On Jul 7, 2009, at 2:14 PM, Peter Eisentraut <pete...@gmx.net> wrote:

On Tuesday 07 July 2009 11:29:07 Brendan Jurd wrote:
We're now about a week away from the start of the July 2009
commitfest, and we need to make a decision about whether to start
using http://commitfest.postgresql.org to manage it, or punt to the
next commitfest and continue to use the wiki for July.

I have the following concern: Likely, this tool and the overall process will evolve over time. To pick an example that may or may not be actually useful, in the future we might want to change from a fixed list of patch sections to a free list of tags, say. Then someone might alter the application backend, and we'd use that new version for the next commit fest at the time. What will
that do to the data of old commit fests?

I don't see this as being much of an obstacle. I have migrated data far more complex, and I venture to say that most of the rest of the regular posters in this forum have too.

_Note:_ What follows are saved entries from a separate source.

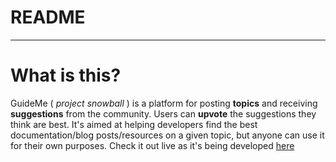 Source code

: # README

---------

What is this?
================

GuideMe ( *project snowball* ) is a platform for posting **topics** and receiving **suggestions** from the community. 
Users can **upvote** the suggestions they think are best. 
It's aimed at helping developers find the best documentation/blog posts/resources on a given topic, but anyone can use it for their own purposes.
Check it out live as it's being developed [here](http://guideme.herokuapp.com)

With the wiki, the data of the old fests will pretty much stay what is was, unless we change the wiki templates in drastic ways, as I understand it. But if we did changes like the above, or more complicated things, perhaps, what will happen? Perhaps we simply don't care about the historical data. But if we do, we better have pretty high confidence that the current application will
do for a while or is easily upgradable.

I suspect both are true, but in the unlikely event that we decide on some massive change to the system, we can either run the DBs in parallel as Tom suggests, or dump out the older data in Wiki markup and post it on there. But I can't imagine what we'd want to do that would even make us consider such drastic steps. Your example would not be a difficult migration, for instance.